I used MTNL net connection 256kbps    but closed it.........  As could not afford to pay 700 PM....

Now my cablewala provide 512 @ around 400 but I don't have PC.....  

Zindagi accha majak kar leti hai.......


----------



## anarchy0x (Nov 18, 2011)

Aren't there softwares which let you download from torrent & allow you to be untraeable? I knew a guy who did that.


----------



## doomgiver (Nov 18, 2011)

you can do that within uTorrent itself
turn on encryption and use a proxy.


----------



## Zangetsu (Nov 19, 2011)

@monsursound: Read the EULA...while installing softwares & games...

u can download what u wish but u cannot sell it to make profit.which is risky

& use of pirated stuff in big companies is a no no 




abhidev said:


> well how to find if its a private tracker?



just check the info tab in utorrent (DHT will be disabled)


----------



## rsk11584 (Nov 19, 2011)

i am using torrents both public & private from past many years and getting good seeds and downloaded many movies but recently one big public torrent site got blocked from past 4-5 months and another very very big site which hosted all the softwares , ebooks, it was like mother of all pirated softwares worth thousands of dollars were available there , that site also got closed some 6-7 months ago. Those two were my fav sites still now i am a member of many pvt trackers but now i dont download much,, 

In india & pak no risk but in US and other countries there is, heard from people that automatically you get warning through emails etc. thats why whenever my sister in US wants some pirated book , she sends me RS link and i download it and email her, i think even u cant download pirated RS links in US. All cities have pirated CD  / DVD  markets and Police does nothing, which is well known to all of us..


----------



## asingh (Nov 20, 2011)

Zangetsu said:


> @monsursound: Read the EULA...while installing softwares & games...
> 
> u can download what u wish but u cannot sell it to make profit.which is risky
> 
> ...



DHT on/off is manual. The tracker file does not control that. It is the client, which is controlled via the user.

To know if it is a PT, you would have to enable "tracker" in the client UI, and look up the tracker name online.


----------



## Faun (Nov 21, 2011)

I download copyright material on daily basis. No risk at all.


----------



## JojoTheDragon (Nov 21, 2011)

So do many. 

But only the n00bs are harmed by fake sites and torrents.


----------



## doomgiver (Nov 22, 2011)

lol, rightly said


----------



## gopi_vbboy (Nov 22, 2011)

i have seen even reputable companies using pirated software and CBTs which are bypassed by audits ...defeating the whole purpose.....so what the big deal when its done at home.


----------



## MyGeekTips (Nov 22, 2011)

gopi_vbboy said:


> i have seen even reputable companies using pirated software and CBTs which are bypassed by audits ...defeating the whole purpose.....so what the big deal when its done at home.



Can you name a few ?


----------



## d6bmg (Nov 23, 2011)

Faun said:


> I download copyright material on daily basis. No risk at all.

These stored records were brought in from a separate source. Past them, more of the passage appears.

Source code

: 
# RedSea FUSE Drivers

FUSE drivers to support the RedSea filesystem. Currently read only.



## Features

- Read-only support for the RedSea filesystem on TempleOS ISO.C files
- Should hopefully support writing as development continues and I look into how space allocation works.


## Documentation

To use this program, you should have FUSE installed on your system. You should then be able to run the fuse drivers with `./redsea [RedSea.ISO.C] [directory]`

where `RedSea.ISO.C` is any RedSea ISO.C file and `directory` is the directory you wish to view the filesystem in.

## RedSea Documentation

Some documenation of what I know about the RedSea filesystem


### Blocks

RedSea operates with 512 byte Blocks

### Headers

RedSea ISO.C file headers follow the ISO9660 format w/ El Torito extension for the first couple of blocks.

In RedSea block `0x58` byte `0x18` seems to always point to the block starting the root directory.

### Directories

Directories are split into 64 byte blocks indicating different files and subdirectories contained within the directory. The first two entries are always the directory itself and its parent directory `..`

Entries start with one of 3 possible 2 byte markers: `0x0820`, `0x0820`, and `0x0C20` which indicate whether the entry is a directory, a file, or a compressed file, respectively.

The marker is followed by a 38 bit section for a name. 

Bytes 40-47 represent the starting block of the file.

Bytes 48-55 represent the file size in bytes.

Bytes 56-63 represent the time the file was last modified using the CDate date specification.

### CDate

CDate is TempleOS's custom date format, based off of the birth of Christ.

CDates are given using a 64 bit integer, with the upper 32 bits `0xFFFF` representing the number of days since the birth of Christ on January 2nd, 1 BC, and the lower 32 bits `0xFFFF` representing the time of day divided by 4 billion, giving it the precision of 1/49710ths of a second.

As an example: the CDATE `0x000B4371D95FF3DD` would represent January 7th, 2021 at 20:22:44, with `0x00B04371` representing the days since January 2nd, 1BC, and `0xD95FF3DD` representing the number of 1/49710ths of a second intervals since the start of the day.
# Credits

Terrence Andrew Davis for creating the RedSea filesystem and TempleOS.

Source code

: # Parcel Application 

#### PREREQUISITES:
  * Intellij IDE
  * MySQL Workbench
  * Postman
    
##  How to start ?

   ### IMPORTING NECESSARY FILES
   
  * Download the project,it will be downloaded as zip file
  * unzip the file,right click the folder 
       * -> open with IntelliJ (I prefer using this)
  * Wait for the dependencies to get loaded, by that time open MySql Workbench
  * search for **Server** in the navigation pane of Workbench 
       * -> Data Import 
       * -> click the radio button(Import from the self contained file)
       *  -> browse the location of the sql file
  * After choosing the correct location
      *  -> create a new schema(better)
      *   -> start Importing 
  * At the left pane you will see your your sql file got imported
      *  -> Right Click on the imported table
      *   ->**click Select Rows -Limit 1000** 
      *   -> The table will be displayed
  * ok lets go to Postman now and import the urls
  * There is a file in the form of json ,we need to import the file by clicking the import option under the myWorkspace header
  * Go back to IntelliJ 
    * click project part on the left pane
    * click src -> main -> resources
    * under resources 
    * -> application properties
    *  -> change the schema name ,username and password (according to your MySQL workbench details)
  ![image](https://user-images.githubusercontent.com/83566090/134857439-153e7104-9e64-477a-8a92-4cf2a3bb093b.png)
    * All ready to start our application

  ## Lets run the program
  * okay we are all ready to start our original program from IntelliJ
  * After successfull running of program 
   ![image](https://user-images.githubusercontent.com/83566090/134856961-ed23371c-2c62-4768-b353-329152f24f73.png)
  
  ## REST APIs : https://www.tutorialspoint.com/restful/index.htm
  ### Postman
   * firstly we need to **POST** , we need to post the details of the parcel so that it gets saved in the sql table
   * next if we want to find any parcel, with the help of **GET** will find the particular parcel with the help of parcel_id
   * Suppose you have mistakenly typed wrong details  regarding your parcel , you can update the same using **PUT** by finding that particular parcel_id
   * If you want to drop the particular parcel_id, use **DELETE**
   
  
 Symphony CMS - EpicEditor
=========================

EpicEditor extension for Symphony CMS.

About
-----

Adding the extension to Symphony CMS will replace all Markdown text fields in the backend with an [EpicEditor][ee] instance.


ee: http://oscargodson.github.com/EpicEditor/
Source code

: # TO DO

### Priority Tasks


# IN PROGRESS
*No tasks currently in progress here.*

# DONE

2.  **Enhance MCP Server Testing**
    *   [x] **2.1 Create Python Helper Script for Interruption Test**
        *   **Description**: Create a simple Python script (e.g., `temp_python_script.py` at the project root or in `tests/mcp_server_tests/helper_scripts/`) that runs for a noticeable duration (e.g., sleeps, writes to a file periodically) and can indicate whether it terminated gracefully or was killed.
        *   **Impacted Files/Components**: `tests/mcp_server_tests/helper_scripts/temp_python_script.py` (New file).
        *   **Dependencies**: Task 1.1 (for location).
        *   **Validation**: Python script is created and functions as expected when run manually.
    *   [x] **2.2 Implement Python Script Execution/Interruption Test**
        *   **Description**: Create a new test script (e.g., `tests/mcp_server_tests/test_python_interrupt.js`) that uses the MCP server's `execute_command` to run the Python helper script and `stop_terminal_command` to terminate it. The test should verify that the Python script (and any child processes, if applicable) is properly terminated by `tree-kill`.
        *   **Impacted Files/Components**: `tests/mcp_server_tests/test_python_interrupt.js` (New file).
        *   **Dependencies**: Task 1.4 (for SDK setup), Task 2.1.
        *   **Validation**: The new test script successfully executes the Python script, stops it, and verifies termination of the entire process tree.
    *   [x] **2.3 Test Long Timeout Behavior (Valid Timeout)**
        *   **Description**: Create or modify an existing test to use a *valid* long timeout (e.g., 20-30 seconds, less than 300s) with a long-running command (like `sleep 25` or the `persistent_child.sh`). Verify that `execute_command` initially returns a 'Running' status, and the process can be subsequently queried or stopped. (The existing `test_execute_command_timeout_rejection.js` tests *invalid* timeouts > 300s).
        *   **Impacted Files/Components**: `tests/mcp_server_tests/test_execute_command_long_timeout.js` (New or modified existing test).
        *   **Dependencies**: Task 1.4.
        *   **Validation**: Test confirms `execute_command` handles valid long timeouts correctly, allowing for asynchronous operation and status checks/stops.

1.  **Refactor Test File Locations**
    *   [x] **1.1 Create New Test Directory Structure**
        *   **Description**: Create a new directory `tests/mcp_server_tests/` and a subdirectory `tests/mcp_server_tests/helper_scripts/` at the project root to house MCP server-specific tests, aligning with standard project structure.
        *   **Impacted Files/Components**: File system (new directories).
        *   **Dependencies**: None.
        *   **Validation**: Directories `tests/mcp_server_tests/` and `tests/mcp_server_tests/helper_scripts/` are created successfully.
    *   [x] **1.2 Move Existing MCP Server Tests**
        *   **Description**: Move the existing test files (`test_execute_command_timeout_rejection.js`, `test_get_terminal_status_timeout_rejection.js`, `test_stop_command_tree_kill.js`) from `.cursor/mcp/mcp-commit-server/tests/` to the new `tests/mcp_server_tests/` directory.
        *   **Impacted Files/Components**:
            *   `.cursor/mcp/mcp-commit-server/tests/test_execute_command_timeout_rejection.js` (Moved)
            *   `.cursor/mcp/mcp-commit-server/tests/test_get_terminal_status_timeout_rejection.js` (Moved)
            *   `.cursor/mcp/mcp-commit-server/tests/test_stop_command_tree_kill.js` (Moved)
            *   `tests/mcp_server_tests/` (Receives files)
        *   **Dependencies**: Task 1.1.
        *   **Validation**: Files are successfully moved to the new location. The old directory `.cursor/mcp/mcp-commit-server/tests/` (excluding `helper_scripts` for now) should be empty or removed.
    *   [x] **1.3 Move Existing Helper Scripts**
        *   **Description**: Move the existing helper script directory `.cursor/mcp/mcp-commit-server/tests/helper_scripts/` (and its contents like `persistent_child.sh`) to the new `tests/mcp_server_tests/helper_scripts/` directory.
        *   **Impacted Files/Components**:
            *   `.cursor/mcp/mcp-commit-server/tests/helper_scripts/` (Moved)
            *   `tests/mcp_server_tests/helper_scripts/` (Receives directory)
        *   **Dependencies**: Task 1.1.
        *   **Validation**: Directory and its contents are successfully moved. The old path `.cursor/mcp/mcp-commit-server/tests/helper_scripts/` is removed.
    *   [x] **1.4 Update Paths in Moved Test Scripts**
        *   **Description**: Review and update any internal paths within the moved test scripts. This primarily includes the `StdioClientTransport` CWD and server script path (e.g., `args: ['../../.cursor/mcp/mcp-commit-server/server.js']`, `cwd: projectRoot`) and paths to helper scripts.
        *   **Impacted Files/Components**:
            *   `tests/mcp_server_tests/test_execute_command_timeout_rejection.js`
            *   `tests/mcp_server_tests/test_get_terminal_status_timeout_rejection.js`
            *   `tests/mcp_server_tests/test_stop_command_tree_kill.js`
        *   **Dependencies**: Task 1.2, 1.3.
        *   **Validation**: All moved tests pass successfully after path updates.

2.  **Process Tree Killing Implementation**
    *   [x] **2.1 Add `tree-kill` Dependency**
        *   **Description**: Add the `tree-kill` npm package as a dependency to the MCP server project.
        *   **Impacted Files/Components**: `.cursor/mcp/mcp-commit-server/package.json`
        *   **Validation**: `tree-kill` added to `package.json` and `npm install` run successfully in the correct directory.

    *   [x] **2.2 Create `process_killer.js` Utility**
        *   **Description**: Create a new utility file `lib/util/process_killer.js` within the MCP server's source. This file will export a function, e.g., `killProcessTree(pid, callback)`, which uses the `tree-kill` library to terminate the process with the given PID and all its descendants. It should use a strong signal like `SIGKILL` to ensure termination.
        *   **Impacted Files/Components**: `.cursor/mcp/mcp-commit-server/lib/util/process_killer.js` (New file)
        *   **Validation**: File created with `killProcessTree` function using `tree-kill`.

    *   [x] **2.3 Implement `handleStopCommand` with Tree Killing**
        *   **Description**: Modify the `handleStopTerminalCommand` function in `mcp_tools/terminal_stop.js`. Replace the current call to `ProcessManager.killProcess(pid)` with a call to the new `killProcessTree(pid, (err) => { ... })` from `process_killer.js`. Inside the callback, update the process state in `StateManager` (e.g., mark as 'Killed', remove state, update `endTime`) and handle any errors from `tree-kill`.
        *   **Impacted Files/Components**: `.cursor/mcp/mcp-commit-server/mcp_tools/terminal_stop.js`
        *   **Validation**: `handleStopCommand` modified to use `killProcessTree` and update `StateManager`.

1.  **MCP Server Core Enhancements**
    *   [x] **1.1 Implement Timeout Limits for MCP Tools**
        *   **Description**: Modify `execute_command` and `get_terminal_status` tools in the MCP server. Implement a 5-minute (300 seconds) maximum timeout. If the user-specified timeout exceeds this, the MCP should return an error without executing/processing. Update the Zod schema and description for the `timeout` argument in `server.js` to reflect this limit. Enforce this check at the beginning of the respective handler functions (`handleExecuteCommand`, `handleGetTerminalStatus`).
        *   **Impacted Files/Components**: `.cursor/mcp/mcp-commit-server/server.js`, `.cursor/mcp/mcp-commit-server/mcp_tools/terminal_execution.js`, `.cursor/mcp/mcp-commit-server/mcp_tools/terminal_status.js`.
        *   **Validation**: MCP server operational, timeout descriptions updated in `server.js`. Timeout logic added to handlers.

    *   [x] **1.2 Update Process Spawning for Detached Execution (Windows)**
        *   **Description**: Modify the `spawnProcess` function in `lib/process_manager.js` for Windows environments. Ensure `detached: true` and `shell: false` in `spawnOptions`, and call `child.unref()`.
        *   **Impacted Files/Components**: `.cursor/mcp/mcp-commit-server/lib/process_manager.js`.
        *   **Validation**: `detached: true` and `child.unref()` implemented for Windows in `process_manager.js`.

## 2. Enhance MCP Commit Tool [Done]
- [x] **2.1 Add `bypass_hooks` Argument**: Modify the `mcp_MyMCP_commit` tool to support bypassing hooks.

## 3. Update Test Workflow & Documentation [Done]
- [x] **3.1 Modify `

Same here. No risk at all.


----------



## mitraark (Nov 24, 2011)

> I download copyright material on daily basis. No risk at all.



Correction.

I download copyright material on daily basis. *Have Not felt any* risk at all *till now*.

I know it's near to impossible but still.


----------



## Faun (Nov 25, 2011)

mitraark said:


> Correction.
> 
> I download copyright material on daily basis. *Have Not felt any* risk at all *till now*.
> 
> I know it's near to impossible but still.



Of course, through steam, bandcamp and other services.


----------



## manoj_299 (Nov 26, 2011)

I use to download from internet from 5 years. First I used filehosting but problem was premium accounts which I had to arrange from my friends and sometime I had to buy it. Public torrents was slow compared to filehosting and I was addicted with speed. So I never used public tracker ever to download any file 100% till now. Arranged some private tracker invite and now I'm using PT from last 3 yrs.   Using private torrents is safe and speed just u can't beat it it is capable to cross 100 Mbps.


----------



## RahulB (Nov 26, 2011)

Why not buy the stuff you like... Blu-rays have become cheap, DVD's have become dirt cheap and you can always find free software which does the job.


----------



## manikant (Mar 23, 2012)

OK guys, We love to get things for FREE, but atleast unke liye toh pay karo jo deserve karte hain like your favourite movies or music and major softwares.

It is very difficult in India to catch the pirators bcoz yahaan toh sim bhi free mein mil jaate hain, aur KAHIN KAHIN toh bina ID ke mil jaate hain( as seen on news channels).


----------



## ico (Mar 23, 2012)

You're right but I am closing the thread.


----------